Ever since the Reserve Bank of India (RBI) started nudging up interest rates, economists have been busy waving their fists at each other. One side believes that the central bank has been too harsh and it will trigger a severe economic slowdown. The other side insists that low interest rates will help the inflation virus to spread into every nook and corner of the economy, threatening stability and long-term economic growth.
It is time the bell rings to announce the beginning of another equally important debate—on the value of the rupee. The two issues are linked. Interest rates determine the internal value of the rupee. Exchange rates determine its external value. In other words, it makes little sense to discuss interest rates without discussing exchange rates as well.
The rupee has been rising, and is nearing an eight-year high against the dollar. The real effective exchange rate, which is an index of the inflation-adjusted value of the rupee against the currencies of our major trading partners, could be overvalued right now. Exporters are already crying foul. Analysts believe that a strong rupee will eat into the profits of the software companies. Should RBI intervene in the foreign exchange market, and push down the rupee in a bid to boost export competitiveness?
This sounds good in theory. But if RBI tries to prop up the dollar, it will have to buy the US currency and sell Indian rupees. These rupees then flood the domestic economy, feeding inflation. So there is another way of defining the policy dilemma—should the central bank protect exporters at the cost of consumers? Linked to this is another question. Which is the more serious immediate challenge: Inflation or exports? Inflation is the bigger political concern right now but a gaping trade deficit could be a harbinger of a more serious financial crisis in the future.

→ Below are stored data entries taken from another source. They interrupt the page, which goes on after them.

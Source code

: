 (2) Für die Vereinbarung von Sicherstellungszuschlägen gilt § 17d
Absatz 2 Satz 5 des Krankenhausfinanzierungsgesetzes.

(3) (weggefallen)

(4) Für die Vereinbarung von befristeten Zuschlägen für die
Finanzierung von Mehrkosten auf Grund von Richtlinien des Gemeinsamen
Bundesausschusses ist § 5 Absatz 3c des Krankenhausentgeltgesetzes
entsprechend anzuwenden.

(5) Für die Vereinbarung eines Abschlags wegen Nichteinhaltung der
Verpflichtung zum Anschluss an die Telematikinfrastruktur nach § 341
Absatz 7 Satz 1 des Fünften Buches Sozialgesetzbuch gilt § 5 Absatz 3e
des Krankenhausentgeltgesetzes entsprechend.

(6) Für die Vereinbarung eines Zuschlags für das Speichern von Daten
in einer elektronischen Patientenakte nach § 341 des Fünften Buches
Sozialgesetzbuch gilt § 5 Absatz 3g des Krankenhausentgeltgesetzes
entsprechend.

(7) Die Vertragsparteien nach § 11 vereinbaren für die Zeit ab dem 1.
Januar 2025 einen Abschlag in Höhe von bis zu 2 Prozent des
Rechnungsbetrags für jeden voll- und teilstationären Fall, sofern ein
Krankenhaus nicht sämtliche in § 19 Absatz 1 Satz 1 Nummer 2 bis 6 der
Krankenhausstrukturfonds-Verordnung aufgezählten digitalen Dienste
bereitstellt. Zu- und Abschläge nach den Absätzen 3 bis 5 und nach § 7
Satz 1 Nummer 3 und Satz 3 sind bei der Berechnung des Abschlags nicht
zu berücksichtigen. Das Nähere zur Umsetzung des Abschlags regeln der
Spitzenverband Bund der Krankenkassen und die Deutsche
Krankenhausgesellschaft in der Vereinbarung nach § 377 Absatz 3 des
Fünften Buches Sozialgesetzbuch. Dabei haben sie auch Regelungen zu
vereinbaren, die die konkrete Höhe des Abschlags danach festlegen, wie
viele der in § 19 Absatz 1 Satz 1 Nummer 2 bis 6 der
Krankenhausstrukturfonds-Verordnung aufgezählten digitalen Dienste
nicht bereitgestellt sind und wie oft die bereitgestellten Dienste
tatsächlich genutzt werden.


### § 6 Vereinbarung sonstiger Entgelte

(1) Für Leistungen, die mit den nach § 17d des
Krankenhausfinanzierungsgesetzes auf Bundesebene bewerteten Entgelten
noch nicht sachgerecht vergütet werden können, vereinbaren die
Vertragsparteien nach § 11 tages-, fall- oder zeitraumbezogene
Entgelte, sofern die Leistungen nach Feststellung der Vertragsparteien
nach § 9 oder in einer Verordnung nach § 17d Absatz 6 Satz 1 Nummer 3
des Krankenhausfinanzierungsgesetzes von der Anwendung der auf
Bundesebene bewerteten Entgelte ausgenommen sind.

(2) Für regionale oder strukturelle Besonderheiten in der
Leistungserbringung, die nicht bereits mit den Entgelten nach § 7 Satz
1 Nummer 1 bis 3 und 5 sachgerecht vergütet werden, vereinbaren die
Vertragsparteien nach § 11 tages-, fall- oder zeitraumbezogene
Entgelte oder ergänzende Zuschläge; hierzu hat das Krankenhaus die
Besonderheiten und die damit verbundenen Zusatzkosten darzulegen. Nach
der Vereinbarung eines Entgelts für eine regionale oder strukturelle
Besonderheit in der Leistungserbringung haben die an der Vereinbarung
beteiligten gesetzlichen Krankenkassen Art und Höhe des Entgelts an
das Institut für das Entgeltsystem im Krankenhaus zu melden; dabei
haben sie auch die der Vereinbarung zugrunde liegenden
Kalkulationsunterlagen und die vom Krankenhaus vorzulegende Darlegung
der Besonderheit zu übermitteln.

RBI’s dilemma is not unique. Central bankers need to come to terms with what economists call the impossible trinity. In simple words, this means that any country with an open capital account will either be able to control interest rates or exchange rates. You can’t have control over both.
In recent years, RBI has been targeting the exchange rate instead of interest rates. One major reason why money supply is now growing at a worrisome 21%-plus is that RBI has been buying dollars to keep the rupee down, and pouring liquidity into the domestic economy.
It is easy to criticize the central bank for doing so. And the criticisms have piled up in recent weeks. But most other Asian central banks have struggled with this dilemma in recent years as foreign capital has rushed into their economies. Most, including China, have chosen to keep their currencies down and bear the burden of huge liquidity -fuelled credit and asset booms.
That said, it is now time for RBI to regain control of its monetary policy by letting go of the exchange rate.
An appreciating rupee will be a carrier of disinflation, as the landed cost of imported goods and inputs falls. The issue then is, what happens to exporters? And, on a more macroeconomic basis, are we ready to tolerate a further widening of the current account deficit?
This is a significant risk, especially if global capital flows slow down. There is a way out. A current account deficit is an indication that investments are more than savings.
The sensible medium-term strategy is to increase domestic savings, especially government savings. It is unfair and unrealistic to expect RBI to single-handedly control a mildly overheated economy. This newspaper has often argued that India needs a tight fiscal policy to support a tight monetary policy. Unfortunately, there is no sign of it.